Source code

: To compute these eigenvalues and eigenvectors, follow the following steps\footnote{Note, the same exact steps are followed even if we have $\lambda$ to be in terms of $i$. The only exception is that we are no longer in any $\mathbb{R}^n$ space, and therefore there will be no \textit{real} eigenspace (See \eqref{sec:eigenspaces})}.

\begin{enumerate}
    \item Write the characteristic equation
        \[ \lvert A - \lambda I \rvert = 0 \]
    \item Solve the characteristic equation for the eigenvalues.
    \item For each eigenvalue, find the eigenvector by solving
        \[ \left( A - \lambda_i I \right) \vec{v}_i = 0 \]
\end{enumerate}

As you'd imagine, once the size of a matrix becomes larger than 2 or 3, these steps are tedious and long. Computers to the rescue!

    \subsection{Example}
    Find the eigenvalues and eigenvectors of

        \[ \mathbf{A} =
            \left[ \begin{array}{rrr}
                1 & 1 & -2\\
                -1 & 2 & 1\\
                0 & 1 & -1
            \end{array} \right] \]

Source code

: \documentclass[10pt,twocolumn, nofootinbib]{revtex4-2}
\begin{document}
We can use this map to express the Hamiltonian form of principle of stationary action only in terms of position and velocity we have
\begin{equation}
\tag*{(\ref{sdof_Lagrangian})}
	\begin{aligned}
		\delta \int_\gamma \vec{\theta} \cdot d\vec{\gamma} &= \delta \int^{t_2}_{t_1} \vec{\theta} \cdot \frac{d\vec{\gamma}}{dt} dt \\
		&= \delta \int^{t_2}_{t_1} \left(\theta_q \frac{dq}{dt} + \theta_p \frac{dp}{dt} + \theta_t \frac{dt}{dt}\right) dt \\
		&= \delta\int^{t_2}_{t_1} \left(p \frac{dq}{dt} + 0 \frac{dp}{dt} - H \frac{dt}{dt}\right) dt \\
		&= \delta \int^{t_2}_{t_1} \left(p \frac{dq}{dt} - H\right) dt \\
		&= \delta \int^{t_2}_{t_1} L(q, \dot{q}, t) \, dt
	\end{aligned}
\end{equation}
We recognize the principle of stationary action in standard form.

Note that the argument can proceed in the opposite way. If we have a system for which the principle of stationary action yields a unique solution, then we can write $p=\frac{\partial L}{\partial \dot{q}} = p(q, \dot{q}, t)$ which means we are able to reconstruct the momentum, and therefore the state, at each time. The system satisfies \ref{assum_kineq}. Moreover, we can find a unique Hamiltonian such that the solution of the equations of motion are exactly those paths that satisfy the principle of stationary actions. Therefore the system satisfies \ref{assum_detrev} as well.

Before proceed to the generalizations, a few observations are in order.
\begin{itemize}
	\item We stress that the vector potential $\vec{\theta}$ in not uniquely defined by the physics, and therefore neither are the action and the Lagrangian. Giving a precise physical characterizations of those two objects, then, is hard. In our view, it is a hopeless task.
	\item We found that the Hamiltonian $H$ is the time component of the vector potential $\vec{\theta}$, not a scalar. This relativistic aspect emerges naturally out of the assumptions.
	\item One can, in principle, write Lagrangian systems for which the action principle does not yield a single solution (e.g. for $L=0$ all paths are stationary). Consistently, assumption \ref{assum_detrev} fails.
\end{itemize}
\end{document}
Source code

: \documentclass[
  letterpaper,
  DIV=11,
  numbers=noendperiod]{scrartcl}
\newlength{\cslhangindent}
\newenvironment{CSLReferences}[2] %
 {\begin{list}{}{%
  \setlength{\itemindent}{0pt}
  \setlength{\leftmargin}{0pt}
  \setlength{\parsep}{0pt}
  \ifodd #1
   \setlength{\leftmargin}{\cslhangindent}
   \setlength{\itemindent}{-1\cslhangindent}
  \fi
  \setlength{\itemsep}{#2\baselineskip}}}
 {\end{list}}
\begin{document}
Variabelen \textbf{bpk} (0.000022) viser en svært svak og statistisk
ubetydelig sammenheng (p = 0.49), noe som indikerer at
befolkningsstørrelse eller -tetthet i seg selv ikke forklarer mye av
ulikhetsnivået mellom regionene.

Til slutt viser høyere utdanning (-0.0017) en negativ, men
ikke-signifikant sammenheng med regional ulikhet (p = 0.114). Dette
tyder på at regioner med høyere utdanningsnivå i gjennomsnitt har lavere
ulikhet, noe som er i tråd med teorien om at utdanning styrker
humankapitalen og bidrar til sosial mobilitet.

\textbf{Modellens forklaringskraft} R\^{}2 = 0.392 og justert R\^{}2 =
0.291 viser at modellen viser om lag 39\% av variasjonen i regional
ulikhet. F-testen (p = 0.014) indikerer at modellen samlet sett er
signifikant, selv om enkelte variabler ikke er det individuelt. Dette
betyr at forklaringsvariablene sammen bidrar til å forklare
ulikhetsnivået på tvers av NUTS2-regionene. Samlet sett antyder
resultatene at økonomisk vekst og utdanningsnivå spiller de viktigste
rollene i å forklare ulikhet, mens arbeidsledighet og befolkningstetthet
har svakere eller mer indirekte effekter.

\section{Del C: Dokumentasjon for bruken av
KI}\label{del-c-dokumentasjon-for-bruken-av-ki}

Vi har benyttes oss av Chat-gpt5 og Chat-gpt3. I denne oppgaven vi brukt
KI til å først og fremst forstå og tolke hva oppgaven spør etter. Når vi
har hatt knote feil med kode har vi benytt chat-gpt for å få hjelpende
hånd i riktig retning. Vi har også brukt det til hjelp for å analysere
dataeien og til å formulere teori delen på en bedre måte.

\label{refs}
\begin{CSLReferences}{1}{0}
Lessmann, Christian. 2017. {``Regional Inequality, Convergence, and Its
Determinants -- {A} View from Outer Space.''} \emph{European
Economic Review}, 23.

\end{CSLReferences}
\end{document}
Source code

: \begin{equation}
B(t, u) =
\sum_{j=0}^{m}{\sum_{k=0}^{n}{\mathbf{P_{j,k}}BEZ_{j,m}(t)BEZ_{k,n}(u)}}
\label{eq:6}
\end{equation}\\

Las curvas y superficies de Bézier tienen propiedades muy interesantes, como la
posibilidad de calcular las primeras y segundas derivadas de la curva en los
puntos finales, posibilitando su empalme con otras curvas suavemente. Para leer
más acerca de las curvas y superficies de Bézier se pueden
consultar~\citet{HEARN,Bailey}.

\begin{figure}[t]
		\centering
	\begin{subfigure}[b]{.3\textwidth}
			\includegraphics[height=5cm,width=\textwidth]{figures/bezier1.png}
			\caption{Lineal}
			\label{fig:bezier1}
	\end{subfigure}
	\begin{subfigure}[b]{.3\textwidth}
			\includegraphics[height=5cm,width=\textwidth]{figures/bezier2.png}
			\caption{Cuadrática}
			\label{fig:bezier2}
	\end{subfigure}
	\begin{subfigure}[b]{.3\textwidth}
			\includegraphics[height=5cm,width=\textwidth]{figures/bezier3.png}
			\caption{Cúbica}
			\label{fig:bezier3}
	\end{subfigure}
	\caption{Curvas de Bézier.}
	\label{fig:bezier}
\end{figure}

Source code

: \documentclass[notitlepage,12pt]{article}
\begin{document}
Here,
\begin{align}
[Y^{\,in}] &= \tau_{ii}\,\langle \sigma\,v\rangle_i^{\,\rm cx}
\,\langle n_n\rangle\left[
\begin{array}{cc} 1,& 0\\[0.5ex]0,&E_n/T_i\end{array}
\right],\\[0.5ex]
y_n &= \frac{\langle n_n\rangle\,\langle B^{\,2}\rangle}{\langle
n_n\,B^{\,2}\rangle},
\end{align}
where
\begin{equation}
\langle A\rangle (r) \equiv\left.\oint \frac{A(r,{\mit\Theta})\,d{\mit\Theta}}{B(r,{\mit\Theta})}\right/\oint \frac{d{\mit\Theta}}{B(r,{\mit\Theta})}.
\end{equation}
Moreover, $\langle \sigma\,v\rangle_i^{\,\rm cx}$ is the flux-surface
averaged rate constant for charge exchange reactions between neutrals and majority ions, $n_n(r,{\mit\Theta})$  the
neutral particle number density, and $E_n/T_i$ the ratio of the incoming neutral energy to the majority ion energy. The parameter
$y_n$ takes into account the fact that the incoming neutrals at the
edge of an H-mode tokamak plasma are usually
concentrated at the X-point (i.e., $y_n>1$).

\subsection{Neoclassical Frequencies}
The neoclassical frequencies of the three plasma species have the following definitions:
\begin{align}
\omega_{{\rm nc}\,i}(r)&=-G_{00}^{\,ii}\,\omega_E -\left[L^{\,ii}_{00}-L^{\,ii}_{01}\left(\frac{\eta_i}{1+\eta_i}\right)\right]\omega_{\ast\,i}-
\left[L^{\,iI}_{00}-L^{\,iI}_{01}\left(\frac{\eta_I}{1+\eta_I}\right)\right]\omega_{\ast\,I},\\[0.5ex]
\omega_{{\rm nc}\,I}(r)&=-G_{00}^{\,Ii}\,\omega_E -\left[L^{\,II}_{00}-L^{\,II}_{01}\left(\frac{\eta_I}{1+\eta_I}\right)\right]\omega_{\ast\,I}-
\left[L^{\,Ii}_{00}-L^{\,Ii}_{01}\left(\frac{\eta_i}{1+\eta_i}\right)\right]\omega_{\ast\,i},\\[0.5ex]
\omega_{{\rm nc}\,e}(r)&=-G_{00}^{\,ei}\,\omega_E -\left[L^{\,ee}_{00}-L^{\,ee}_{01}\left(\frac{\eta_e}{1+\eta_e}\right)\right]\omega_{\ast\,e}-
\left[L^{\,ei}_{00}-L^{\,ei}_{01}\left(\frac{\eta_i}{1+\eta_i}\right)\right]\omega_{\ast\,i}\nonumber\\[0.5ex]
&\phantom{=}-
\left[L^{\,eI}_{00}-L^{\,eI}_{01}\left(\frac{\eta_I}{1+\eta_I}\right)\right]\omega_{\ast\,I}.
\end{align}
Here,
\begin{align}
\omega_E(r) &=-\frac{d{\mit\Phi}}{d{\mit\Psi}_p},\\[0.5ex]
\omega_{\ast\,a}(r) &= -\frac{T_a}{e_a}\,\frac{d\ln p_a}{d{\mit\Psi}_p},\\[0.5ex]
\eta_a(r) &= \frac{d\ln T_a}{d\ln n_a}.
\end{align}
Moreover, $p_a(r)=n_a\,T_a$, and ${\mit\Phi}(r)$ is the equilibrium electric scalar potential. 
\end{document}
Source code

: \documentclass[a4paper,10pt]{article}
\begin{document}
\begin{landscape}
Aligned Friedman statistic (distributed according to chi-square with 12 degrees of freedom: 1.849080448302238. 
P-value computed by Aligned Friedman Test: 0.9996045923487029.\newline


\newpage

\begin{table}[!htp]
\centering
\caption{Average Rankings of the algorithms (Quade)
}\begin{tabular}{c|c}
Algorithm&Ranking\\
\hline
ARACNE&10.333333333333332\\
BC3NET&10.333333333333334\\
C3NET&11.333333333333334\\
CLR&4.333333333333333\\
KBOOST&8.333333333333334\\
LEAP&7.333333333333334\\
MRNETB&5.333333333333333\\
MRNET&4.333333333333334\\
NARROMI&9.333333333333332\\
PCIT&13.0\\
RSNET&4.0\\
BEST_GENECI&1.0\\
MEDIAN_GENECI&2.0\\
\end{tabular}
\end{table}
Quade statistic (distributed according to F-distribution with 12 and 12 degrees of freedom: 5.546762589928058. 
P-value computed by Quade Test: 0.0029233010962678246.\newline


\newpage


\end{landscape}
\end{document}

Description of the task >> Find the line that contains "BC3NET&10.333333333333334\\" in the listing above. Retype it and every line after it up to the last, exactly, and nothing else.

Response to the task >>
BC3NET&10.333333333333334\\
C3NET&11.333333333333334\\
CLR&4.333333333333333\\
KBOOST&8.333333333333334\\
LEAP&7.333333333333334\\
MRNETB&5.333333333333333\\
MRNET&4.333333333333334\\
NARROMI&9.333333333333332\\
PCIT&13.0\\
RSNET&4.0\\
BEST_GENECI&1.0\\
MEDIAN_GENECI&2.0\\
\end{tabular}
\end{table}
Quade statistic (distributed according to F-distribution with 12 and 12 degrees of freedom: 5.546762589928058. 
P-value computed by Quade Test: 0.0029233010962678246.\newline


\newpage


\end{landscape}
\end{document}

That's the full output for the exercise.